* [PROBLEM DETAILS]: Verbatim output, no pictures: the lines from the beginning of the material through the line with "In terms of connectivity, two", both ends kept.

* [GIVEN DATA]:
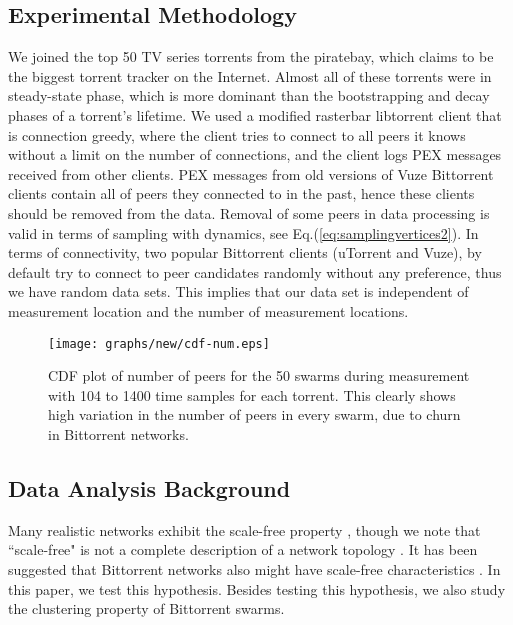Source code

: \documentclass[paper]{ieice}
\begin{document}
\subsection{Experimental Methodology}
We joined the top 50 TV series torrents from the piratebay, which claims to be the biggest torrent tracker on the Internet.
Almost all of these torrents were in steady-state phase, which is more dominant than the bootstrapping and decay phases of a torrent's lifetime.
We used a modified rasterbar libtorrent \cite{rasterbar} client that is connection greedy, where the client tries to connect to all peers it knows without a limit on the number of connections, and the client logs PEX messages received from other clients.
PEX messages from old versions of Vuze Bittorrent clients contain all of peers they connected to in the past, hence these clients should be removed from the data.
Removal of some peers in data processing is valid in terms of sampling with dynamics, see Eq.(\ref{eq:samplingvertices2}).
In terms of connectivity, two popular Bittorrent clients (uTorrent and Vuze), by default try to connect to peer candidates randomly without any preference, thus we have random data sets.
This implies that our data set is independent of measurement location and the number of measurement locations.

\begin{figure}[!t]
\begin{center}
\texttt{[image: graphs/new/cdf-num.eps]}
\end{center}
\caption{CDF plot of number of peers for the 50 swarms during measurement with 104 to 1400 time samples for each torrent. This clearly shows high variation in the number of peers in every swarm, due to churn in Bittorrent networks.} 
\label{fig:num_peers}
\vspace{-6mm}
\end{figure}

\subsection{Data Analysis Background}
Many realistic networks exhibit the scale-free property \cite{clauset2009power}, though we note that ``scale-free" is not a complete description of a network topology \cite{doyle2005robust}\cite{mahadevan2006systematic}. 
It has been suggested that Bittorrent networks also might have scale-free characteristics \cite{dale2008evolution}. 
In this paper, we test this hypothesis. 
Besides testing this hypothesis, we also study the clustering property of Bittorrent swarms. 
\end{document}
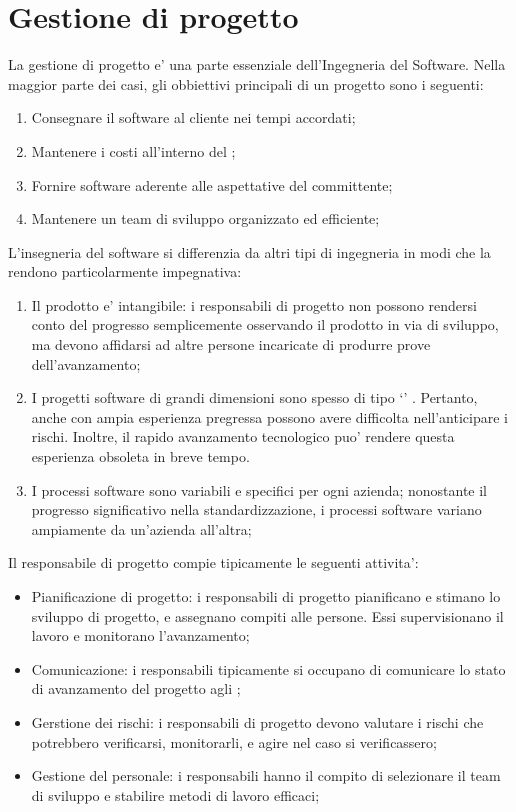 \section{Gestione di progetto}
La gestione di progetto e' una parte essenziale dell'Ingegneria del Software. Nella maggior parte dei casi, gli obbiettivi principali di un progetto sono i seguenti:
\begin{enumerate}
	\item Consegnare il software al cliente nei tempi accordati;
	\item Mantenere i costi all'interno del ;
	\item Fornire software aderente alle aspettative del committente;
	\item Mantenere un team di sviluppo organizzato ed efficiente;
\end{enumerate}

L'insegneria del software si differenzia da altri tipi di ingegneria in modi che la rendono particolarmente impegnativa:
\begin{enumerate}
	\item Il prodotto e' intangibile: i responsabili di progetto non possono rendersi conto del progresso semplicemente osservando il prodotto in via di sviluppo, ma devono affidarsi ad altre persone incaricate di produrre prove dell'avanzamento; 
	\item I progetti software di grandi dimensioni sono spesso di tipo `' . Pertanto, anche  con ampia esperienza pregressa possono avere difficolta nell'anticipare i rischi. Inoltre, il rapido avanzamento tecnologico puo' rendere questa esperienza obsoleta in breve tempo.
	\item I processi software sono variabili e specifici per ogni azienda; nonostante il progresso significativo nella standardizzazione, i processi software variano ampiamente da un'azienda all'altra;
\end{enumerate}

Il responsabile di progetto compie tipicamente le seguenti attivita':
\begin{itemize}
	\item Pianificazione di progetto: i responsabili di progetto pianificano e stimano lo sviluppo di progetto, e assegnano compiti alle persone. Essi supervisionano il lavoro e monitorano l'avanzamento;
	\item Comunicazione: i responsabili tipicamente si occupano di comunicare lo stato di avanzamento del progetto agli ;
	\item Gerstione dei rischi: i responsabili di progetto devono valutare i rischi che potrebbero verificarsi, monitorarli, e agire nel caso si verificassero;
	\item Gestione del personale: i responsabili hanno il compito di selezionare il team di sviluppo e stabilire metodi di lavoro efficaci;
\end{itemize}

* [EXERCISE OUTPUT]:
Source code

: \documentclass[paper]{ieice}
\begin{document}
\subsection{Experimental Methodology}
We joined the top 50 TV series torrents from the piratebay, which claims to be the biggest torrent tracker on the Internet.
Almost all of these torrents were in steady-state phase, which is more dominant than the bootstrapping and decay phases of a torrent's lifetime.
We used a modified rasterbar libtorrent \cite{rasterbar} client that is connection greedy, where the client tries to connect to all peers it knows without a limit on the number of connections, and the client logs PEX messages received from other clients.
PEX messages from old versions of Vuze Bittorrent clients contain all of peers they connected to in the past, hence these clients should be removed from the data.
Removal of some peers in data processing is valid in terms of sampling with dynamics, see Eq.(\ref{eq:samplingvertices2}).
In terms of connectivity, two popular Bittorrent clients (uTorrent and Vuze), by default try to connect to peer candidates randomly without any preference, thus we have random data sets.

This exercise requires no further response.